The new Piaget boutique on King Street, Sydney.
The new Piaget boutique on King Street, Sydney.

In Knight Frank’s most recent Wealth Report luxury watches and jewellery came in second and third respectively on its luxury investment index, both recording 10 per cent growth for the second quarter.

Irene Deutsch, managing director of Fairfax & Roberts, Australia’s oldest jeweller, says she has noticed a shift. Clients are going bigger, or they’re not buying. “We are most definitely seeing a trend where the higher-end consumer is still willing to spend; however, there has been a fall away in demand at the aspirational level,” Deutsch says. “We have been selling a lower overall volume of pieces, but more significant items in terms of price, such as large cocktail rings, emerald and diamond earrings. These purchases are for special occasions – birthdays and anniversaries.”

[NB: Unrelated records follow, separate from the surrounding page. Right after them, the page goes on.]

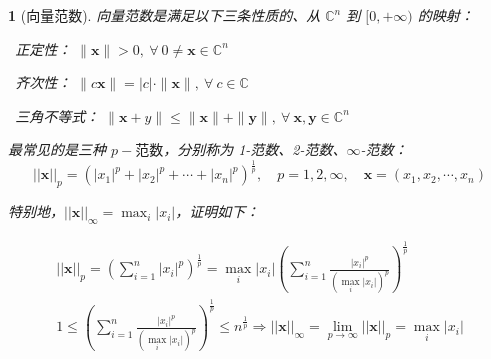 \documentclass[zihao=5,UTF8]{report}
\def\C{\mathbb{C}}
\theoremstyle{MyTheoremStyle} %
\theoremstyle{MySubsubsectionStyle} %
\newtheorem{definition}{}
\begin{document}
\begin{definition}[向量范数]
向量范数是满足以下三条性质的、从 $\C^n$ 到 $[0, +\infty)$ 的映射：

\par{}\ 正定性： $\| \boldsymbol{x} \| >0,\ \forall\  0 \ne \boldsymbol{x} \in \C^n$   \par
{}\ 齐次性： $\| c\boldsymbol{x} \| = | c |\cdot \| \boldsymbol{x} \|,\ \forall\  c \in \C$   \par
{}\  三角不等式： $\| \boldsymbol{x}+y \| \leqslant  \| \boldsymbol{x} \| + \| \boldsymbol{y} \|,\ \forall\  \boldsymbol{x},\boldsymbol{y} \in \C^n$   \par\noindent

最常见的是三种 $p-\text{范数}$，分别称为 1-范数、2-范数、$\infty$-范数：
\begin{equation}
    ||\boldsymbol{x}||_p=(|x_1|^p+|x_2|^p+\cdots+|x_n|^p)^{\frac{1}{p}},\quad p=1,2,\infty,\quad \boldsymbol{x} = (x_1, x_2, \cdots, x_n)
\end{equation}

特别地，$||\boldsymbol{x}||_{\infty} = \max_i|x_i|$，证明如下：

\begin{gather}
    ||\boldsymbol{x}||_{p}=\left(\sum_{i=1}^{n}|x_{i}|^{p}\right)^{\frac{1}{p}}=\max_{i}|x_{i}|\left(\sum_{i=1}^{n}\frac{|x_{i}|^{p}}{(\max_{i}|x_{i}|)^{p}}\right)^{\frac{1}{p}} \\ 
    1\leqslant\left(\sum_{i=1}^n\frac{|x_i|^p}{(\max_i|x_i|)^p}\right)^{\frac1p}\leqslant n^{\frac1p}
    \Longrightarrow ||\boldsymbol{x}||_{\infty}=\operatorname*{lim}_{p\to\infty}||\boldsymbol{x}||_{p}=\max_{i}|x_{i}|
\end{gather}

\end{definition}
\end{document}
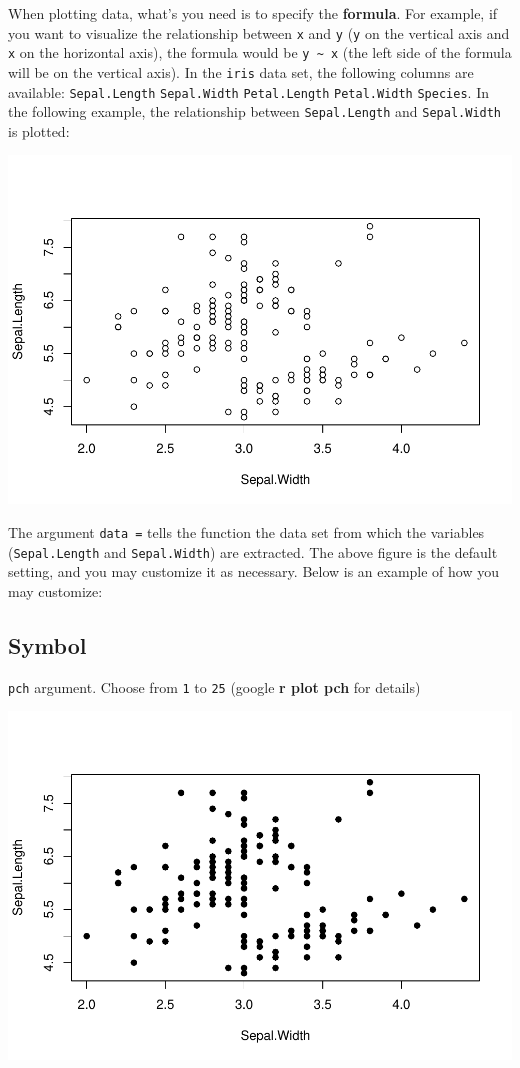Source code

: \documentclass[
]{book}
\begin{document}
When plotting data, what's you need is to specify the \textbf{formula}. For example, if you want to visualize the relationship between \texttt{x} and \texttt{y} (\texttt{y} on the vertical axis and \texttt{x} on the horizontal axis), the formula would be \texttt{y\ \textasciitilde{}\ x} (the left side of the formula will be on the vertical axis). In the \texttt{iris} data set, the following columns are available: \texttt{Sepal.Length} \texttt{Sepal.Width} \texttt{Petal.Length} \texttt{Petal.Width} \texttt{Species}. In the following example, the relationship between \texttt{Sepal.Length} and \texttt{Sepal.Width} is plotted:

\includegraphics{_main_files/figure-latex/unnamed-chunk-23-1.pdf}

The argument \texttt{data\ =} tells the function the data set from which the variables (\texttt{Sepal.Length} and \texttt{Sepal.Width}) are extracted. The above figure is the default setting, and you may customize it as necessary. Below is an example of how you may customize:

\hypertarget{symbol}{%
\subsection{Symbol}\label{symbol}}

\texttt{pch} argument. Choose from \texttt{1} to \texttt{25} (google \textbf{r plot pch} for details)

\includegraphics{_main_files/figure-latex/unnamed-chunk-24-1.pdf}
\end{document}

Anastasia Lloyd-Wallis, chief operating officer and head of consumer insights at retail consultancy the Retail Doctor Group says the industry has observed “shoptimism”, a philosophy that guides how consumers think about purchases. “People are still purchasing things that make them feel great. So they’re cutting back in certain areas they class as things they don’t need, but they still want the things that give them those endorphins,” she says, adding the so-called “lipstick effect”, where people tend to buy smaller “feel good” items in times of penny-pinching, may come into play again.

Inside Chaumet's new boutique in Sydney.
Inside Chaumet's new boutique in Sydney.

“The luxury industry is another area that actually does benefit from this ‘shoptimism’. People buying these products to make themselves feel good. One thing we have seen though is obviously the luxury industry did very well during Covid because people had income … they had this money available to spend and they couldn’t spend it on anything else because they couldn’t travel, they couldn’t really go out.

“But we’ve seen the rise of travel and the rise of dining and entertainment. So I wouldn’t be surprised if luxury is now seeing that, and I wouldn’t say it’s hitting them. I think that the growth is just plateauing.”

Both Lloyd-Wallis and Winchester note the maturation of Gen Z and the evolution of Gen Alpha as luxury consumers are set to shift the industry too. As reported in WISH magazinethis year, the spending of this group is predicted to grow three times faster than other generations through to 2030, eventually making up a third of the market.

“Most interesting for the luxury segment, however, is who intends to shop, and where,” Winchester says. “Gen Z and millennials feel more compelled to splurge across luxury categories, but are also the most interested in shopping through digital channels – and luxury retailers remain quite dependent on the traditional bricks-and-mortar model for sales growth.

“We expect that, as these demographics continue to grow in terms of their contribution to overall luxury spend, luxury retailers will need to continue to think about how they access these consumers online and through non-traditional channels.”